** TRY IT **
Return a copy of every line in the data below that contains "arbitrary".

Start of Block

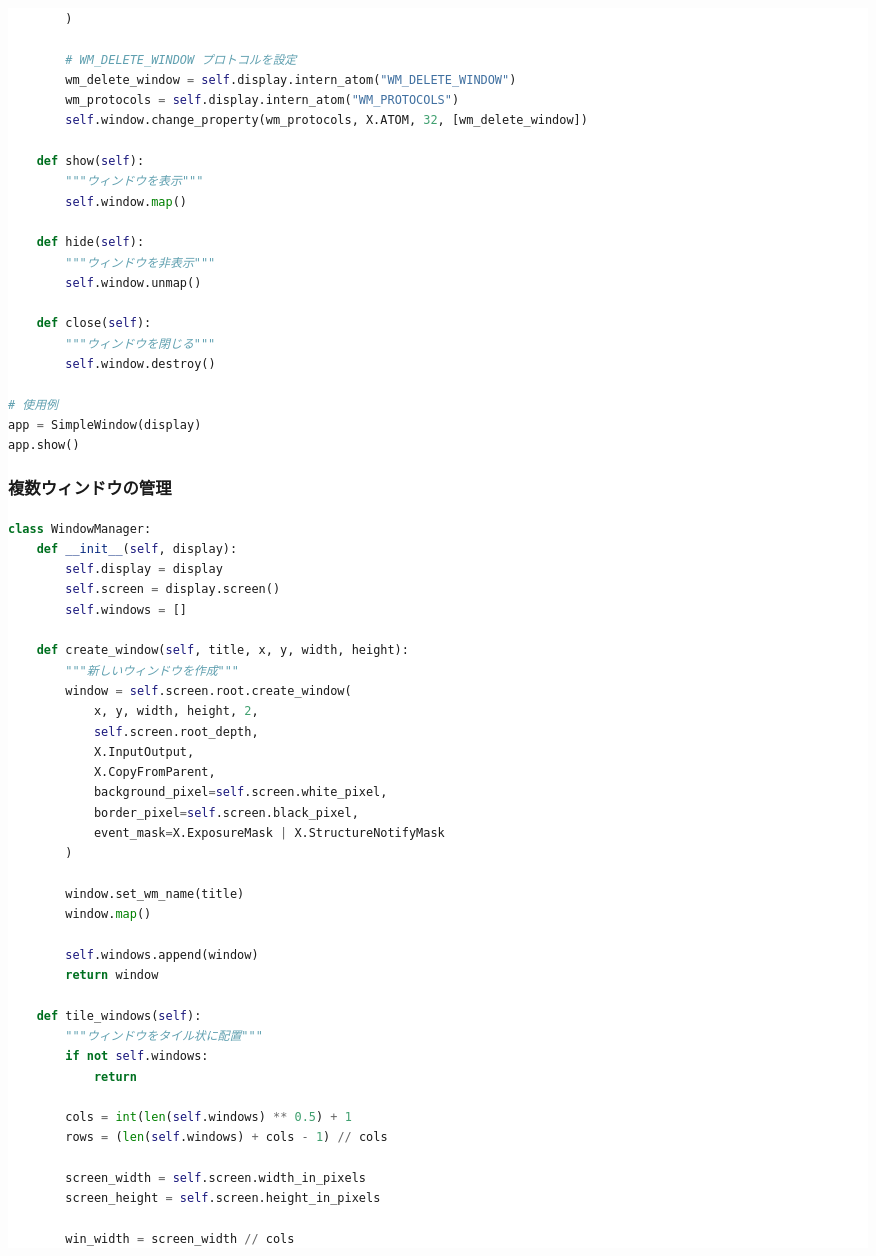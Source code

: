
```python
        )
        
        # WM_DELETE_WINDOW プロトコルを設定
        wm_delete_window = self.display.intern_atom("WM_DELETE_WINDOW")
        wm_protocols = self.display.intern_atom("WM_PROTOCOLS")
        self.window.change_property(wm_protocols, X.ATOM, 32, [wm_delete_window])
    
    def show(self):
        """ウィンドウを表示"""
        self.window.map()
        
    def hide(self):
        """ウィンドウを非表示"""
        self.window.unmap()
        
    def close(self):
        """ウィンドウを閉じる"""
        self.window.destroy()

# 使用例
app = SimpleWindow(display)
app.show()
```

### 複数ウィンドウの管理

```python
class WindowManager:
    def __init__(self, display):
        self.display = display
        self.screen = display.screen()
        self.windows = []
        
    def create_window(self, title, x, y, width, height):
        """新しいウィンドウを作成"""
        window = self.screen.root.create_window(
            x, y, width, height, 2,
            self.screen.root_depth,
            X.InputOutput,
            X.CopyFromParent,
            background_pixel=self.screen.white_pixel,
            border_pixel=self.screen.black_pixel,
            event_mask=X.ExposureMask | X.StructureNotifyMask
        )
        
        window.set_wm_name(title)
        window.map()
        
        self.windows.append(window)
        return window
    
    def tile_windows(self):
        """ウィンドウをタイル状に配置"""
        if not self.windows:
            return
            
        cols = int(len(self.windows) ** 0.5) + 1
        rows = (len(self.windows) + cols - 1) // cols
        
        screen_width = self.screen.width_in_pixels
        screen_height = self.screen.height_in_pixels
        
        win_width = screen_width // cols
```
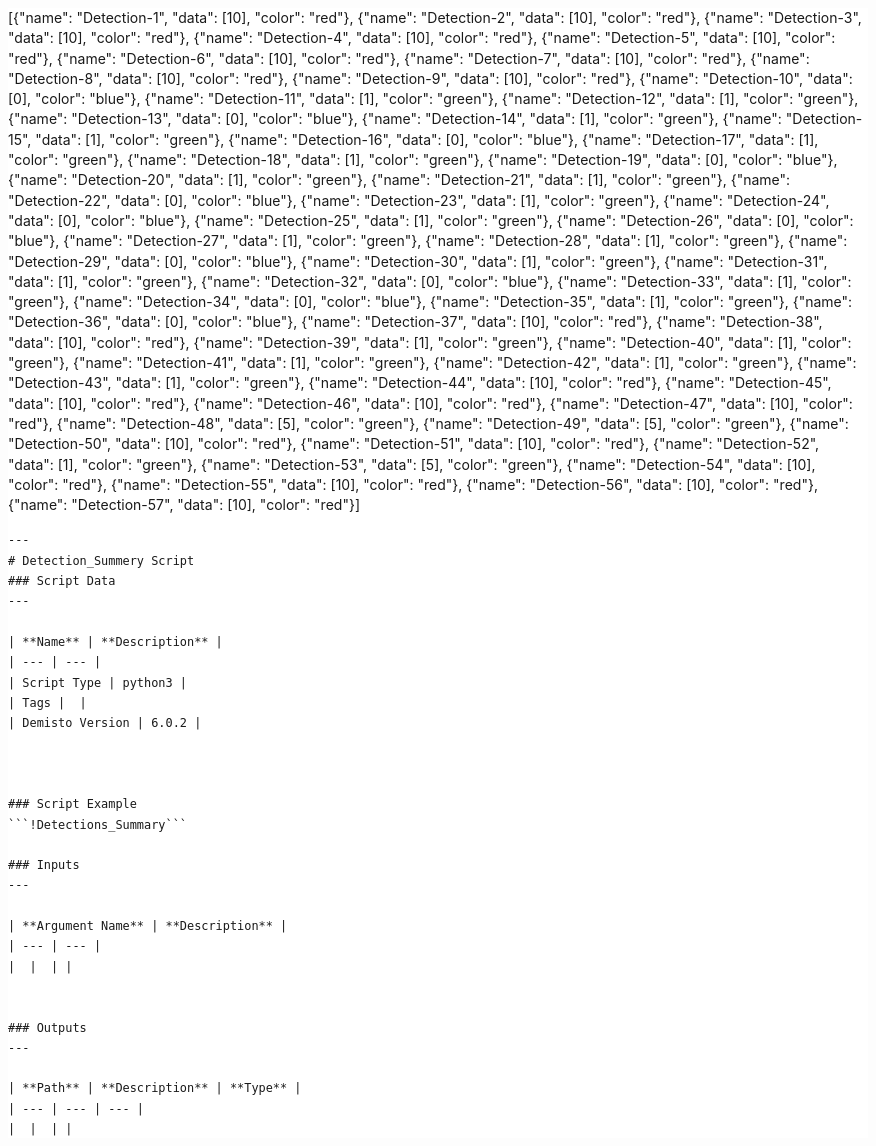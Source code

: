 [{"name": "Detection-1", "data": [10], "color": "red"}, {"name": "Detection-2", "data": [10], "color": "red"}, {"name": "Detection-3", "data": [10], "color": "red"}, {"name": "Detection-4", "data": [10], "color": "red"}, {"name": "Detection-5", "data": [10], "color": "red"}, {"name": "Detection-6", "data": [10], "color": "red"}, {"name": "Detection-7", "data": [10], "color": "red"}, {"name": "Detection-8", "data": [10], "color": "red"}, {"name": "Detection-9", "data": [10], "color": "red"}, {"name": "Detection-10", "data": [0], "color": "blue"}, {"name": "Detection-11", "data": [1], "color": "green"}, {"name": "Detection-12", "data": [1], "color": "green"}, {"name": "Detection-13", "data": [0], "color": "blue"}, {"name": "Detection-14", "data": [1], "color": "green"}, {"name": "Detection-15", "data": [1], "color": "green"}, {"name": "Detection-16", "data": [0], "color": "blue"}, {"name": "Detection-17", "data": [1], "color": "green"}, {"name": "Detection-18", "data": [1], "color": "green"}, {"name": "Detection-19", "data": [0], "color": "blue"}, {"name": "Detection-20", "data": [1], "color": "green"}, {"name": "Detection-21", "data": [1], "color": "green"}, {"name": "Detection-22", "data": [0], "color": "blue"}, {"name": "Detection-23", "data": [1], "color": "green"}, {"name": "Detection-24", "data": [0], "color": "blue"}, {"name": "Detection-25", "data": [1], "color": "green"}, {"name": "Detection-26", "data": [0], "color": "blue"}, {"name": "Detection-27", "data": [1], "color": "green"}, {"name": "Detection-28", "data": [1], "color": "green"}, {"name": "Detection-29", "data": [0], "color": "blue"}, {"name": "Detection-30", "data": [1], "color": "green"}, {"name": "Detection-31", "data": [1], "color": "green"}, {"name": "Detection-32", "data": [0], "color": "blue"}, {"name": "Detection-33", "data": [1], "color": "green"}, {"name": "Detection-34", "data": [0], "color": "blue"}, {"name": "Detection-35", "data": [1], "color": "green"}, {"name": "Detection-36", "data": [0], "color": "blue"}, {"name": "Detection-37", "data": [10], "color": "red"}, {"name": "Detection-38", "data": [10], "color": "red"}, {"name": "Detection-39", "data": [1], "color": "green"}, {"name": "Detection-40", "data": [1], "color": "green"}, {"name": "Detection-41", "data": [1], "color": "green"}, {"name": "Detection-42", "data": [1], "color": "green"}, {"name": "Detection-43", "data": [1], "color": "green"}, {"name": "Detection-44", "data": [10], "color": "red"}, {"name": "Detection-45", "data": [10], "color": "red"}, {"name": "Detection-46", "data": [10], "color": "red"}, {"name": "Detection-47", "data": [10], "color": "red"}, {"name": "Detection-48", "data": [5], "color": "green"}, {"name": "Detection-49", "data": [5], "color": "green"}, {"name": "Detection-50", "data": [10], "color": "red"}, {"name": "Detection-51", "data": [10], "color": "red"}, {"name": "Detection-52", "data": [1], "color": "green"}, {"name": "Detection-53", "data": [5], "color": "green"}, {"name": "Detection-54", "data": [10], "color": "red"}, {"name": "Detection-55", "data": [10], "color": "red"}, {"name": "Detection-56", "data": [10], "color": "red"}, {"name": "Detection-57", "data": [10], "color": "red"}]
```
---
# Detection_Summery Script
### Script Data
---

| **Name** | **Description** |
| --- | --- |
| Script Type | python3 |
| Tags |  |
| Demisto Version | 6.0.2 |



### Script Example
```!Detections_Summary```

### Inputs
---

| **Argument Name** | **Description** |
| --- | --- |
|  |  | |


### Outputs
---

| **Path** | **Description** | **Type** |
| --- | --- | --- |
|  |  | |
```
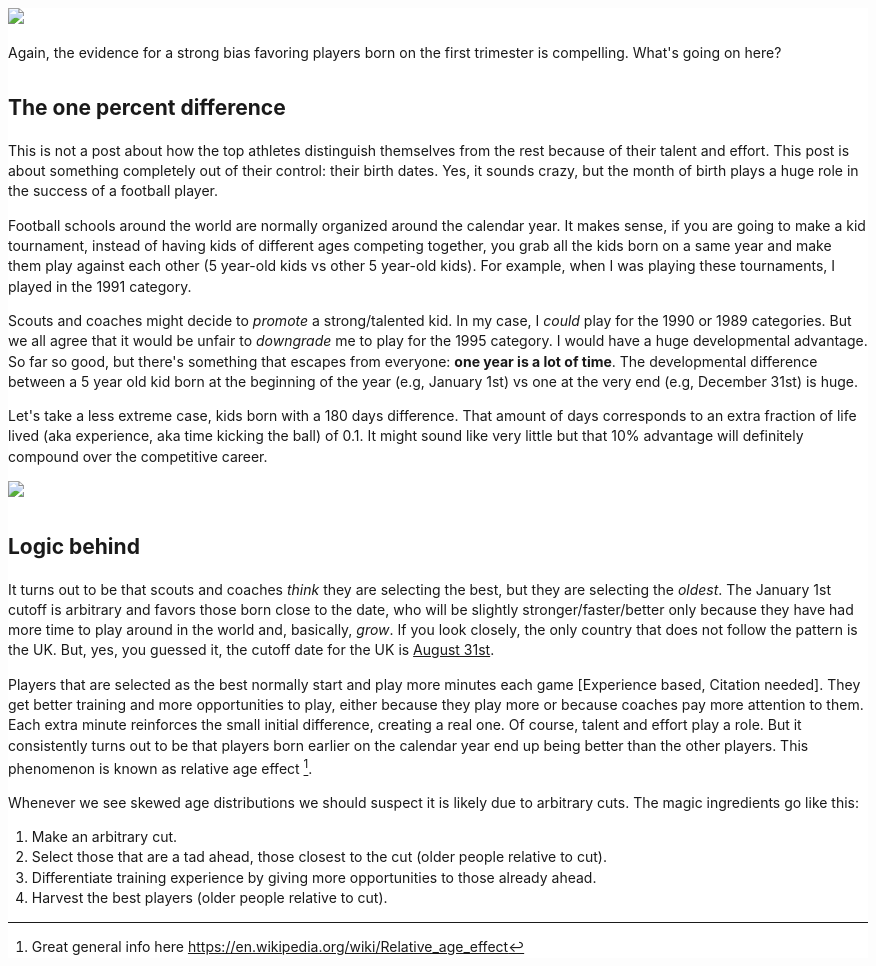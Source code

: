 
![](/img/football_analysis/pos_lollipop.png)

Again, the evidence for a strong bias favoring players born on the first trimester is compelling. What's going on here?

## The one percent difference

This is not a post about how the top athletes distinguish themselves from the rest because of their talent and effort. This post is about something completely out of their control: their birth dates. Yes, it sounds crazy, but the month of birth plays a huge role in the success of a football player.

Football schools around the world are normally organized around the calendar year. It makes sense, if you are going to make a kid tournament, instead of having kids of different ages competing together, you grab all the kids born on a same year and make them play against each other (5 year-old kids vs other 5 year-old kids). For example, when I was playing these tournaments, I played in the 1991 category.

Scouts and coaches might decide to *promote* a strong/talented kid. In my case, I *could* play for the 1990 or 1989 categories. But we all agree that it would be unfair to *downgrade* me to play for the 1995 category. I would have a huge developmental advantage. So far so good, but there's something that escapes from everyone: **one year is a lot of time**. The developmental difference between a 5 year old kid born at the beginning of the year (e.g, January 1st) vs one at the very end (e.g, December 31st) is huge. 

Let's take a less extreme case, kids born with a 180 days difference. That amount of days corresponds to an extra fraction of life lived (aka experience, aka time kicking the ball) of 0.1. It might sound like very little but that 10% advantage will definitely compound over the competitive career.  


![](/img/football_analysis/birthdate_difference.png)

## Logic behind

It turns out to be that scouts and coaches *think* they are selecting the best, but they are selecting the *oldest*. The January 1st cutoff is arbitrary and favors those born close to the date, who will be slightly stronger/faster/better only because they have had more time to play around in the world and, basically, *grow*. If you look closely, the only country that does not follow the pattern is the UK. But, yes, you guessed it, the cutoff date for the UK is [August 31st](https://www.bbc.com/news/business-32064842).

Players that are selected as the best normally start and play more minutes each game [Experience based, Citation needed]. They get better training and more opportunities to play, either because they play more or because coaches pay more attention to them. Each extra minute reinforces the small initial difference, creating a real one. Of course, talent and effort play a role. But it consistently turns out to be that players born earlier on the calendar year end up being better than the other players. This phenomenon is known as relative age effect [^Wiki].

Whenever we see skewed age distributions we should suspect it is likely due to arbitrary cuts. The magic ingredients go like this:

1) Make an arbitrary cut.
1) Select those that are a tad ahead, those closest to the cut (older people relative to cut).
1) Differentiate training experience by giving more opportunities to those already ahead.
1) Harvest the best players (older people relative to cut). 


[^science]: I cannot help but relate this with Science. Limited resources, too many hands trying to pull a piece to themselves... add on some age effect, differential training/opportunities (quite often bought with money and good connections). We are probably loosing so many great minds. 
[^Salman]: Salman Kahn expresses it way better than I could ever do in his [TED talk](https://www.ted.com/talks/sal_khan_let_s_teach_for_mastery_not_test_scores).
[^actually]: It's actually 1.32 % of life. 
[^MoneyPaper]: You can find the paper [here](https://www.ncbi.nlm.nih.gov/pmc/articles/PMC5805271/)
[^Wiki]: Great general info here https://en.wikipedia.org/wiki/Relative_age_effect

End of Block

** THE ANSWER **
It turns out to be that scouts and coaches *think* they are selecting the best, but they are selecting the *oldest*. The January 1st cutoff is arbitrary and favors those born close to the date, who will be slightly stronger/faster/better only because they have had more time to play around in the world and, basically, *grow*. If you look closely, the only country that does not follow the pattern is the UK. But, yes, you guessed it, the cutoff date for the UK is [August 31st](https://www.bbc.com/news/business-32064842).
Whenever we see skewed age distributions we should suspect it is likely due to arbitrary cuts. The magic ingredients go like this:
1) Make an arbitrary cut.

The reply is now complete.